A controvérsia ocorre no contexto de procedimentos ligados às investigações sobre o Banco Master e de relatórios de inteligência da Polícia Federal que passaram a ser alvo de questionamentos dentro do STF. Mendonça havia afastado os dirigentes da PF sob o argumento de que os documentos apontavam supostas irregularidades na produção de informações. Dino, por sua vez, entendeu que o afastamento poderia prejudicar investigações em curso e determinou o retorno dos delegados.

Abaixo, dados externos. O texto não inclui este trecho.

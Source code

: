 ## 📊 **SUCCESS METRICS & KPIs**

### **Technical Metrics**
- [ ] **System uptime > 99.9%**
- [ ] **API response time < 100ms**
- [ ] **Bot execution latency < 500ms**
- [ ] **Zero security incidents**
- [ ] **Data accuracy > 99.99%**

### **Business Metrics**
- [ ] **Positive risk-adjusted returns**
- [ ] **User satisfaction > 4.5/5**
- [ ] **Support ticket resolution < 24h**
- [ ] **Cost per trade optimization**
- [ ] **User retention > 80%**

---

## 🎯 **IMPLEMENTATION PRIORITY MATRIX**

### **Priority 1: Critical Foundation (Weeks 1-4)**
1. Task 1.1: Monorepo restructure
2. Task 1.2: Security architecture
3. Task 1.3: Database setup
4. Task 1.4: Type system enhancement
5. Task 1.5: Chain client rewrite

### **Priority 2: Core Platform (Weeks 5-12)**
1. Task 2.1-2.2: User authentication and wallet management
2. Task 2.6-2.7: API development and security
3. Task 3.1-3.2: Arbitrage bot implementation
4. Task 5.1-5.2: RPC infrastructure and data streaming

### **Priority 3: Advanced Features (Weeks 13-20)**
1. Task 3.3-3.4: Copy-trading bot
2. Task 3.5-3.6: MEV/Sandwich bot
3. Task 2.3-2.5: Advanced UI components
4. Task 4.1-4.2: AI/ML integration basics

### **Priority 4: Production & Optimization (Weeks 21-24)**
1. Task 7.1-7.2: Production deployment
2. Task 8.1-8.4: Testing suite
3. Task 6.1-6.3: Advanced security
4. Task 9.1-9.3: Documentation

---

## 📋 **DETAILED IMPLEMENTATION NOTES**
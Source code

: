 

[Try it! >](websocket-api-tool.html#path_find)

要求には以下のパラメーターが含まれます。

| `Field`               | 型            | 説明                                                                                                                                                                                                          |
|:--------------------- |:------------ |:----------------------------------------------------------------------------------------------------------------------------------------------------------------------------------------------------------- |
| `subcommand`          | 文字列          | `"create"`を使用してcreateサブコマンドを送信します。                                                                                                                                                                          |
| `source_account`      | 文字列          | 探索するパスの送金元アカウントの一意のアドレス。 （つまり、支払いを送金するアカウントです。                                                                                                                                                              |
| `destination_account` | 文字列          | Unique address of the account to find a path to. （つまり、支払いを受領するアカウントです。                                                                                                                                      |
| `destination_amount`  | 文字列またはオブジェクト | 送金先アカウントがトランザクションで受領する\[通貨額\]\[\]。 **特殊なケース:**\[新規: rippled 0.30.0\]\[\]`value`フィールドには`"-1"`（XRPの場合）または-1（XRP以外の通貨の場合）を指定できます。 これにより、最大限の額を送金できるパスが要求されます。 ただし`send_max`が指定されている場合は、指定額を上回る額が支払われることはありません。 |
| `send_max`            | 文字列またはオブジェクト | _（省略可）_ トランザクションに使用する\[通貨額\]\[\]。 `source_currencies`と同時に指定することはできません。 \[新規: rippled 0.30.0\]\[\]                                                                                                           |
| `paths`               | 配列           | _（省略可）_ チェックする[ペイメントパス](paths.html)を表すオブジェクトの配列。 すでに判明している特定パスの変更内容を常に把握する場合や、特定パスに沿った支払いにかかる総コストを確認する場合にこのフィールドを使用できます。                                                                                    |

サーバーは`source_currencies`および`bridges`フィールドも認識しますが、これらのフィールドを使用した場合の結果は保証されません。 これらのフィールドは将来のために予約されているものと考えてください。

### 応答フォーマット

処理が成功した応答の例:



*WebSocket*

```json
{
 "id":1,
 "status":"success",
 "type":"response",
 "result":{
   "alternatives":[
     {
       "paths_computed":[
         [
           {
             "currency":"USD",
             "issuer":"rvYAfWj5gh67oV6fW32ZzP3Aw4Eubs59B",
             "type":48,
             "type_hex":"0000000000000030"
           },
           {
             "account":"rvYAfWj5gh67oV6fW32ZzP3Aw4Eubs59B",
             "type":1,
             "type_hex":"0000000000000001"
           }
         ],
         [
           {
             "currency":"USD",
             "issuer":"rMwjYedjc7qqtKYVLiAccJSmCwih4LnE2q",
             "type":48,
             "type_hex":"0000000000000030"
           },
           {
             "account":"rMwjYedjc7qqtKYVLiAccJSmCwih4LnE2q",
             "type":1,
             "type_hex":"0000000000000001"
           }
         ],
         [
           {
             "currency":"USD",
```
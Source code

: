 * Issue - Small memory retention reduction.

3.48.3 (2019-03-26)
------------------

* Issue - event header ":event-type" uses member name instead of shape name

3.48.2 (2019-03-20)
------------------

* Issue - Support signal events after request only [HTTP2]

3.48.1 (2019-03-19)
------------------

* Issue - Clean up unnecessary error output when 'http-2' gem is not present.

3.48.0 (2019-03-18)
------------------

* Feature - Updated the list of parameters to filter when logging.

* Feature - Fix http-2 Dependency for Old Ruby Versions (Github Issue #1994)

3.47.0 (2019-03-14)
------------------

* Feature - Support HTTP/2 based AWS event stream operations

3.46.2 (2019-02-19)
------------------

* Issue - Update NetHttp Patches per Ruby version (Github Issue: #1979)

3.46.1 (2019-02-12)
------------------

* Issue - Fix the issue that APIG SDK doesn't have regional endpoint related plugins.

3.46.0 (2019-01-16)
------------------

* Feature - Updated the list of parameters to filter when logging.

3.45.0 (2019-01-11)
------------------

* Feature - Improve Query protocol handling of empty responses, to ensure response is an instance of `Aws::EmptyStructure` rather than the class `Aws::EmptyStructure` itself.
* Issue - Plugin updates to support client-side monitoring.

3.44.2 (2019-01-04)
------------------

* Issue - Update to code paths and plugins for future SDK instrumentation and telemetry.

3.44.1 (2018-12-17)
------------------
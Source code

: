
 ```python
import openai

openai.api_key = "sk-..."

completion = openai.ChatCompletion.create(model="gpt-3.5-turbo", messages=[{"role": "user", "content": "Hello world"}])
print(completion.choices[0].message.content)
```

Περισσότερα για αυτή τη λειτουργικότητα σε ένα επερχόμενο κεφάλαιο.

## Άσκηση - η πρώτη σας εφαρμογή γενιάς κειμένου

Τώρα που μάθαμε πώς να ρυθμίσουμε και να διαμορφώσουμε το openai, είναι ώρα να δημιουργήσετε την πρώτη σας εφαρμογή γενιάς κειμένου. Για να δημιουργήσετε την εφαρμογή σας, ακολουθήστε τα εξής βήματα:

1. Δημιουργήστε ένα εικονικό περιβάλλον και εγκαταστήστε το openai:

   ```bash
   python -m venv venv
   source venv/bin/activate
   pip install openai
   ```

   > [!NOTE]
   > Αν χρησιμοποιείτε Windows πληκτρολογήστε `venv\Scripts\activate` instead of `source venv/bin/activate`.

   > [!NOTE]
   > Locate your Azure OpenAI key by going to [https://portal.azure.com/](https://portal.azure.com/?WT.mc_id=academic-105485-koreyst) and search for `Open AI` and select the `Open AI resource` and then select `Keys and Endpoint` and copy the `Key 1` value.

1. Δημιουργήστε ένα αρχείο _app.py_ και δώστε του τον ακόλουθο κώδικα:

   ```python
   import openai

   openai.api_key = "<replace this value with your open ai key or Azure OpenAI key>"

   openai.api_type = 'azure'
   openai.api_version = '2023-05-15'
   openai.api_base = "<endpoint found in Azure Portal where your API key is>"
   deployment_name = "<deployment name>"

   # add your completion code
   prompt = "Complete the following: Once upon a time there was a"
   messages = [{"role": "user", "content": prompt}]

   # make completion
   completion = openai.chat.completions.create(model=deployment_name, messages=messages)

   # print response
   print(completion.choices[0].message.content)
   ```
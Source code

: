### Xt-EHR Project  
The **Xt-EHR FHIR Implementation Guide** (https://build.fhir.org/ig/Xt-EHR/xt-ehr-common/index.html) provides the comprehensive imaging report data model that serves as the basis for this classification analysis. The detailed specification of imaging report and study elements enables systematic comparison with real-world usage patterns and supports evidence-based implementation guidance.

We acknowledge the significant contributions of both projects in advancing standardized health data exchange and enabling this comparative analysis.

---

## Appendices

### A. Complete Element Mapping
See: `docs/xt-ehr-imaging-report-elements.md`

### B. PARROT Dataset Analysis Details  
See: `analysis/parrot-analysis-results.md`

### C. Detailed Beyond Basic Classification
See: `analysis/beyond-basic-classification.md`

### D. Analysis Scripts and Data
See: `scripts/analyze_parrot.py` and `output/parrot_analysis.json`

Também nesta quarta, Fachin retirou o Inquérito das Fake News da relatoria de Alexandre de Moraes e transferiu a condução das investigações ainda em andamento para a Presidência do Supremo. A mudança foi formalizada por meio de portaria administrativa.

Segundo a determinação, os procedimentos derivados do inquérito deverão passar pela Presidência do STF e, após análise, ser encaminhados à autoridade policial e à Procuradoria-Geral da República, que poderá apresentar denúncia ou pedir arquivamento. As ações penais já abertas a partir de investigações originadas no inquérito seguem sob a relatoria de Moraes.

O inquérito foi aberto em 2019, por portaria do então presidente do STF, Dias Toffoli, que designou Alexandre de Moraes para a relatoria. Ao justificar a decisão, Fachin apontou a necessidade de preservar a segurança jurídica e a validade dos atos processuais já praticados.